Sunday, July 19, 2015

I pinky promised!

   Who knew I would be able to jump back in just like I wanted to? I sure wasn't expecting to be blessed with some extra time, and commitment!

   In my last blog post I decided it was time to get into the kitchen and mess around with some FOOD! I love being able to come up with SUPER quick healthy food choices, and I love even more when I can share them with you! I rarely look for recipes, I aim to be as authentic as possible! So forgive me if you have a version of these already, but Heck, someones gotta share these things!

   First recipe will be my Bell pepper sliders! OH my, melt in my mouth and gimme all the food! I was so pleased how they turned out, and they literally look less then 10 mins to make. This recipe is for those who want a quick in and out recipe!

Heres what you're going to need:

1 can of chicken in water, do drain it! (low sodium if you can find it.
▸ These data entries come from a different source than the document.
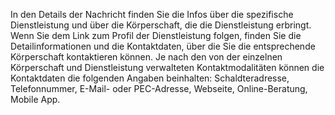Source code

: In den Details der Nachricht finden Sie die Infos über die spezifische Dienstleistung und über die Körperschaft, die die Dienstleistung erbringt. Wenn Sie dem Link zum Profil der Dienstleistung folgen, finden Sie die Detailinformationen und die Kontaktdaten, über die Sie die entsprechende Körperschaft kontaktieren können.
Je nach den von der einzelnen Körperschaft und Dienstleistung verwalteten Kontaktmodalitäten können die Kontaktdaten die folgenden Angaben beinhalten: Schaldteradresse, Telefonnummer, E-Mail- oder PEC-Adresse, Webseite, Online-Beratung, Mobile App.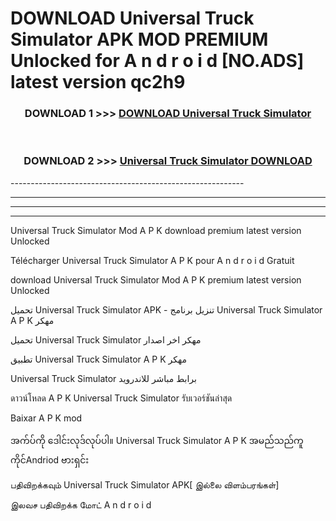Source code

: # DOWNLOAD Universal Truck Simulator APK MOD PREMIUM Unlocked for A n d r o i d [NO.ADS] latest version qc2h9 



<div align="center">

<h3>DOWNLOAD 1 >>> <a href="https://getmod2.web.app/?judul=Universal Truck Simulator">DOWNLOAD Universal Truck Simulator</a></h3><br>

<h3>DOWNLOAD 2 >>> <a href="https://getmod2.web.app/?judul=Universal Truck Simulator">Universal Truck Simulator DOWNLOAD </a></h3>

</div>
----------------------------------------------------------

----------------------------------------------------------

----------------------------------------------------------

----------------------------------------------------------

Universal Truck Simulator Mod A P K download premium latest version Unlocked

Télécharger Universal Truck Simulator A P K pour A n d r o i d Gratuit

download Universal Truck Simulator Mod A P K premium latest version Unlocked

تحميل Universal Truck Simulator APK - تنزيل برنامج Universal Truck Simulator A P K مهكر

تحميل Universal Truck Simulator مهكر اخر اصدار

تطبيق Universal Truck Simulator A P K مهكر

Universal Truck Simulator برابط مباشر للاندرويد

ดาวน์โหลด A P K Universal Truck Simulator รับเวอร์ชันล่าสุด

Baixar A P K mod

အက်ပ်ကို ဒေါင်းလုဒ်လုပ်ပါ။ Universal Truck Simulator A P K အမည်သည်ကူကိုင်Andriod ဗားရှင်း

பதிவிறக்கவும் Universal Truck Simulator APK[ இல்லை விளம்பரங்கள்] 
 
இலவச பதிவிறக்க மோட் A n d r o i d



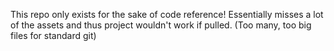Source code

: This repo only exists for the sake of code reference!
Essentially misses a lot of the assets and thus project wouldn't work if pulled. (Too many, too big files for standard git) 
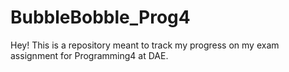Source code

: # BubbleBobble_Prog4

Hey!
This is a repository meant to track my progress on my exam assignment for Programming4 at DAE.
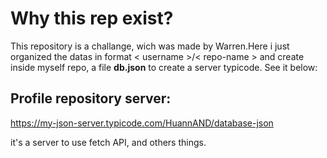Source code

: # Why this rep exist?

This repository is a challange, wich was made by Warren.Here i just organized the datas in format < username >/< repo-name > and create inside myself repo, a file **db.json** to create a server typicode. See it below:

## Profile repository server:

<https://my-json-server.typicode.com/HuannAND/database-json>

it's a server to use fetch API, and others things.
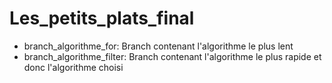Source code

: # Les_petits_plats_final

- branch_algorithme_for: Branch contenant l'algorithme le plus lent
- branch_algorithme_filter: Branch contenant l'algorithme le plus rapide et donc l'algorithme choisi
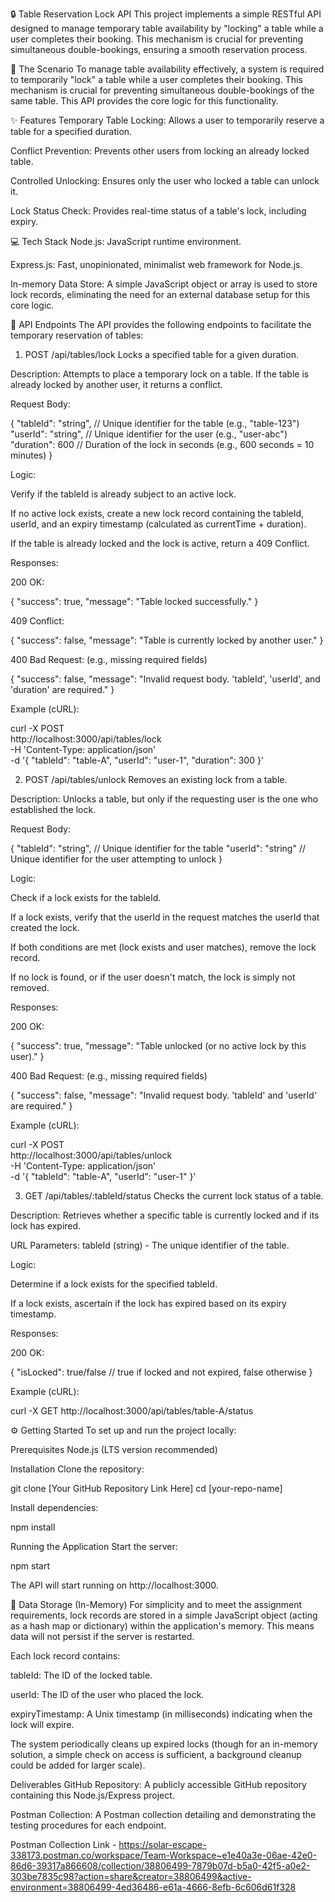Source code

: 🔒 Table Reservation Lock API
This project implements a simple RESTful API designed to manage temporary table availability by "locking" a table while a user completes their booking. This mechanism is crucial for preventing simultaneous double-bookings, ensuring a smooth reservation process.

🎯 The Scenario
To manage table availability effectively, a system is required to temporarily "lock" a table while a user completes their booking. This mechanism is crucial for preventing simultaneous double-bookings of the same table. This API provides the core logic for this functionality.

✨ Features
Temporary Table Locking: Allows a user to temporarily reserve a table for a specified duration.

Conflict Prevention: Prevents other users from locking an already locked table.

Controlled Unlocking: Ensures only the user who locked a table can unlock it.

Lock Status Check: Provides real-time status of a table's lock, including expiry.

💻 Tech Stack
Node.js: JavaScript runtime environment.

Express.js: Fast, unopinionated, minimalist web framework for Node.js.

In-memory Data Store: A simple JavaScript object or array is used to store lock records, eliminating the need for an external database setup for this core logic.

🚀 API Endpoints
The API provides the following endpoints to facilitate the temporary reservation of tables:

1. POST /api/tables/lock
Locks a specified table for a given duration.

Description: Attempts to place a temporary lock on a table. If the table is already locked by another user, it returns a conflict.

Request Body:

{
  "tableId": "string",  // Unique identifier for the table (e.g., "table-123")
  "userId": "string",   // Unique identifier for the user (e.g., "user-abc")
  "duration": 600       // Duration of the lock in seconds (e.g., 600 seconds = 10 minutes)
}

Logic:

Verify if the tableId is already subject to an active lock.

If no active lock exists, create a new lock record containing the tableId, userId, and an expiry timestamp (calculated as currentTime + duration).

If the table is already locked and the lock is active, return a 409 Conflict.

Responses:

200 OK:

{
  "success": true,
  "message": "Table locked successfully."
}

409 Conflict:

{
  "success": false,
  "message": "Table is currently locked by another user."
}

400 Bad Request: (e.g., missing required fields)

{
  "success": false,
  "message": "Invalid request body. 'tableId', 'userId', and 'duration' are required."
}

Example (cURL):

curl -X POST \
  http://localhost:3000/api/tables/lock \
  -H 'Content-Type: application/json' \
  -d '{
    "tableId": "table-A",
    "userId": "user-1",
    "duration": 300
  }'

2. POST /api/tables/unlock
Removes an existing lock from a table.

Description: Unlocks a table, but only if the requesting user is the one who established the lock.

Request Body:

{
  "tableId": "string", // Unique identifier for the table
  "userId": "string"   // Unique identifier for the user attempting to unlock
}

Logic:

Check if a lock exists for the tableId.

If a lock exists, verify that the userId in the request matches the userId that created the lock.

If both conditions are met (lock exists and user matches), remove the lock record.

If no lock is found, or if the user doesn't match, the lock is simply not removed.

Responses:

200 OK:

{
  "success": true,
  "message": "Table unlocked (or no active lock by this user)."
}

400 Bad Request: (e.g., missing required fields)

{
  "success": false,
  "message": "Invalid request body. 'tableId' and 'userId' are required."
}

Example (cURL):

curl -X POST \
  http://localhost:3000/api/tables/unlock \
  -H 'Content-Type: application/json' \
  -d '{
    "tableId": "table-A",
    "userId": "user-1"
  }'

3. GET /api/tables/:tableId/status
Checks the current lock status of a table.

Description: Retrieves whether a specific table is currently locked and if its lock has expired.

URL Parameters: tableId (string) - The unique identifier of the table.

Logic:

Determine if a lock exists for the specified tableId.

If a lock exists, ascertain if the lock has expired based on its expiry timestamp.

Responses:

200 OK:

{
  "isLocked": true/false // true if locked and not expired, false otherwise
}

Example (cURL):

curl -X GET http://localhost:3000/api/tables/table-A/status

⚙️ Getting Started
To set up and run the project locally:

Prerequisites
Node.js (LTS version recommended)

Installation
Clone the repository:

git clone [Your GitHub Repository Link Here]
cd [your-repo-name]

Install dependencies:

npm install

Running the Application
Start the server:

npm start

The API will start running on http://localhost:3000.

💾 Data Storage (In-Memory)
For simplicity and to meet the assignment requirements, lock records are stored in a simple JavaScript object (acting as a hash map or dictionary) within the application's memory. This means data will not persist if the server is restarted.

Each lock record contains:

tableId: The ID of the locked table.

userId: The ID of the user who placed the lock.

expiryTimestamp: A Unix timestamp (in milliseconds) indicating when the lock will expire.

The system periodically cleans up expired locks (though for an in-memory solution, a simple check on access is sufficient, a background cleanup could be added for larger scale).


Deliverables
GitHub Repository: A publicly accessible GitHub repository containing this Node.js/Express project.



Postman Collection: A Postman collection detailing and demonstrating the testing procedures for each endpoint.

Postman Collection Link - https://solar-escape-338173.postman.co/workspace/Team-Workspace~e1e40a3e-06ae-42e0-86d6-39317a866608/collection/38806499-7879b07d-b5a0-42f5-a0e2-303be7835c98?action=share&creator=38806499&active-environment=38806499-4ed36486-e61a-4666-8efb-6c606d61f328
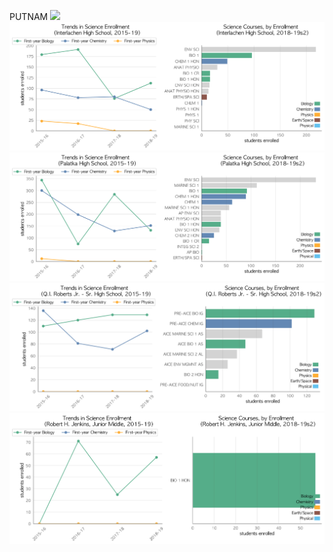 PUTNAM
![](../School_plots/CRESCENT_C.png)
![](../School_plots/PUTNAM/INTERLACHE.png)
![](../School_plots/PUTNAM/PALATKA.png)
![](../School_plots/PUTNAM/QI_ROBERTS.png)
![](../School_plots/PUTNAM/ROBERT_H_J.png)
I know kroger has a great choice!)
1/4 of a red onion, diced
Sliced and diced Jalepenos
diced tomatoes
2.5 bell peppers (I used red yellow and orange, dice the 1/2 of one!)
4tbsp Just Mayo- Chipotle flavor ( best mayo in your life!)

1. section out your 2 bell peppers to make little boats out of them, clean them up of membranes and seeds.
2. toss chicken, mayo, red onion, jalepenos, tomatoes, and the diced pepper into a bowl and mix well until blended.
3. scoop about 2tbsp into each little boat. should make about 6-8 boats loaded with chicken and goodies! Garnish with cilantro and avocado if you choose to! See Easy peasy!

So I almost promised I would give you guys my GUILT free peanut cup! this is also super easy to make. Took me about 15-20 mins total. 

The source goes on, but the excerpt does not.